To investigate possible relationships between mineralocorticoids, the renal kallikreinkinin system, and renal prostaglandins, we studied the effects of aldosterone and deoxycorticosterone acetate (DOCA) and of an inhibitor of kallikrein, aprotinin, on the urinary excretion of kallikrein and prostaglandin E-like substance (PGE) by the conscious rat. Aldosterone (0.25 mg/day, sc), injected into six rats for 14 consecutive days, increased PGE and kallikrein excretion from 52.3 +/- 8.7 (mean +/- SE) ng/day and 29.8 +/- 3.0 U/day to 141.5 +/- 30.7 ng/day (P less than 0.02) and 105.6 +/- 28.1 U/day (P less than 0.05), respectively.

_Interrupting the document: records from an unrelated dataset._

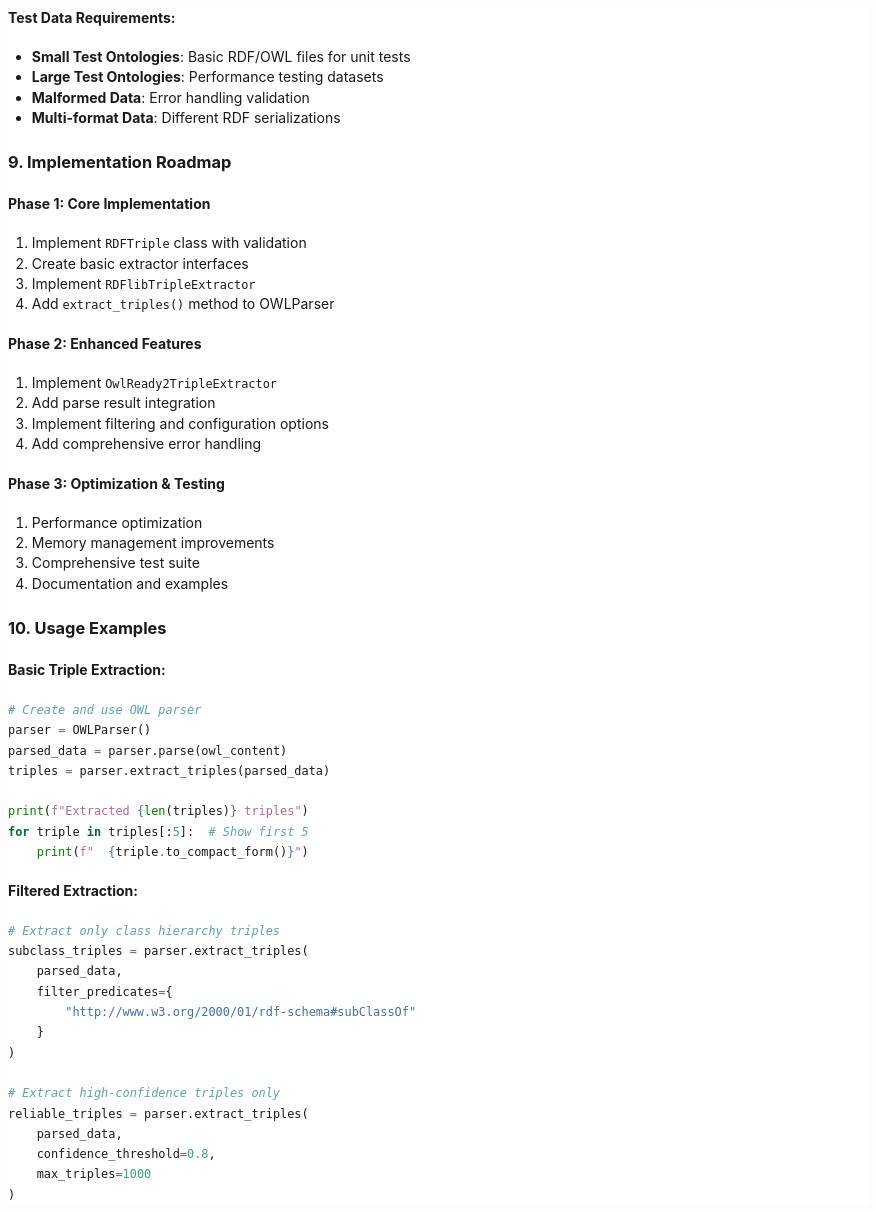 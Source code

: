 #### Test Data Requirements:
- **Small Test Ontologies**: Basic RDF/OWL files for unit tests
- **Large Test Ontologies**: Performance testing datasets
- **Malformed Data**: Error handling validation
- **Multi-format Data**: Different RDF serializations

### 9. Implementation Roadmap

#### Phase 1: Core Implementation
1. Implement `RDFTriple` class with validation
2. Create basic extractor interfaces
3. Implement `RDFlibTripleExtractor`
4. Add `extract_triples()` method to OWLParser

#### Phase 2: Enhanced Features
1. Implement `OwlReady2TripleExtractor`
2. Add parse result integration
3. Implement filtering and configuration options
4. Add comprehensive error handling

#### Phase 3: Optimization & Testing
1. Performance optimization
2. Memory management improvements
3. Comprehensive test suite
4. Documentation and examples

### 10. Usage Examples

#### Basic Triple Extraction:
```python
# Create and use OWL parser
parser = OWLParser()
parsed_data = parser.parse(owl_content)
triples = parser.extract_triples(parsed_data)

print(f"Extracted {len(triples)} triples")
for triple in triples[:5]:  # Show first 5
    print(f"  {triple.to_compact_form()}")
```

#### Filtered Extraction:
```python
# Extract only class hierarchy triples
subclass_triples = parser.extract_triples(
    parsed_data,
    filter_predicates={
        "http://www.w3.org/2000/01/rdf-schema#subClassOf"
    }
)

# Extract high-confidence triples only
reliable_triples = parser.extract_triples(
    parsed_data,
    confidence_threshold=0.8,
    max_triples=1000
)
```
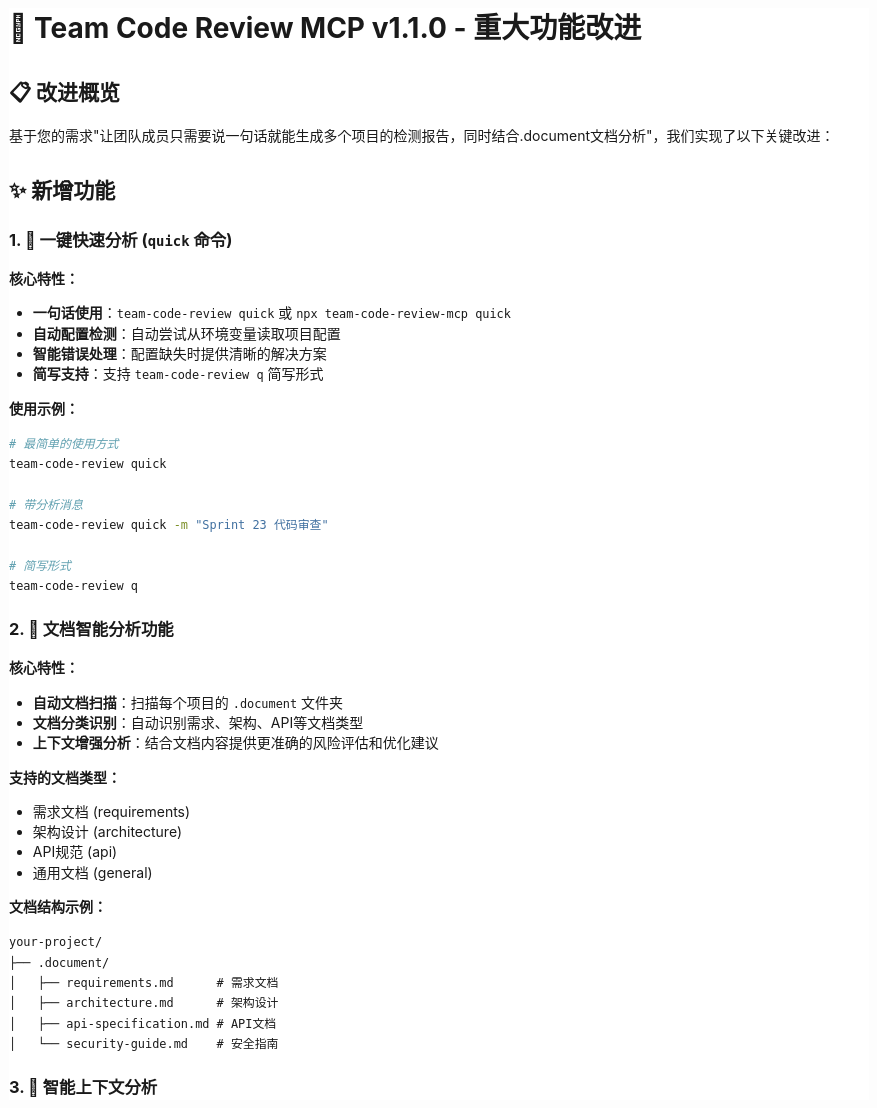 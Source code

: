 # 🚀 Team Code Review MCP v1.1.0 - 重大功能改进

## 📋 改进概览

基于您的需求"让团队成员只需要说一句话就能生成多个项目的检测报告，同时结合.document文档分析"，我们实现了以下关键改进：

## ✨ 新增功能

### 1. 🚀 一键快速分析 (`quick` 命令)

**核心特性：**
- **一句话使用**：`team-code-review quick` 或 `npx team-code-review-mcp quick`
- **自动配置检测**：自动尝试从环境变量读取项目配置
- **智能错误处理**：配置缺失时提供清晰的解决方案
- **简写支持**：支持 `team-code-review q` 简写形式

**使用示例：**
```bash
# 最简单的使用方式
team-code-review quick

# 带分析消息
team-code-review quick -m "Sprint 23 代码审查"

# 简写形式
team-code-review q
```

### 2. 📄 文档智能分析功能

**核心特性：**
- **自动文档扫描**：扫描每个项目的 `.document` 文件夹
- **文档分类识别**：自动识别需求、架构、API等文档类型
- **上下文增强分析**：结合文档内容提供更准确的风险评估和优化建议

**支持的文档类型：**
- 需求文档 (requirements)
- 架构设计 (architecture) 
- API规范 (api)
- 通用文档 (general)

**文档结构示例：**
```
your-project/
├── .document/
│   ├── requirements.md      # 需求文档
│   ├── architecture.md      # 架构设计
│   ├── api-specification.md # API文档
│   └── security-guide.md    # 安全指南
```

### 3. 🧠 智能上下文分析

Similarly, injections of DOCA (5 mg/day) into 14 rats increased the excretion of PGE and kallikrein, measured before and after 10 days of treatment, from 41.6 +/- 3.9 ng/day and 39.4 +/-4.9 U/day to 194.3 +/- 20.7 ng/day (P less than 0.001) and 90.6 +/- 14.7 U/day (P less than 0.001), respectively. Injections of aprotinin for 4 days (50,000 KIU twice daily, sc) in conjunction with DOCA into eight rats pretreated with the steroid for 10 days decreased the urinary excretion of kallikrein and PGE, measured on the 4th day of aprotinin administration, by 61% (P less than 0.01) and 80% (P less than 0.001), respectively. Urinary potassium excretion decreased throughout the course of aprotinin treatment, whereas sodium excretion and urine volume decreased during the first 2 days but subsequently returned toward control values. This study demonstrates that mineralocorticoids enhance the urinary excretion of PGE, and this effect appears to be a consequence of activation of the renal kallikrein-kinin system by the steroids. Thus, changes in the intrarenal activity of the kallikrein-kinin system may modulate renal prostaglandin release.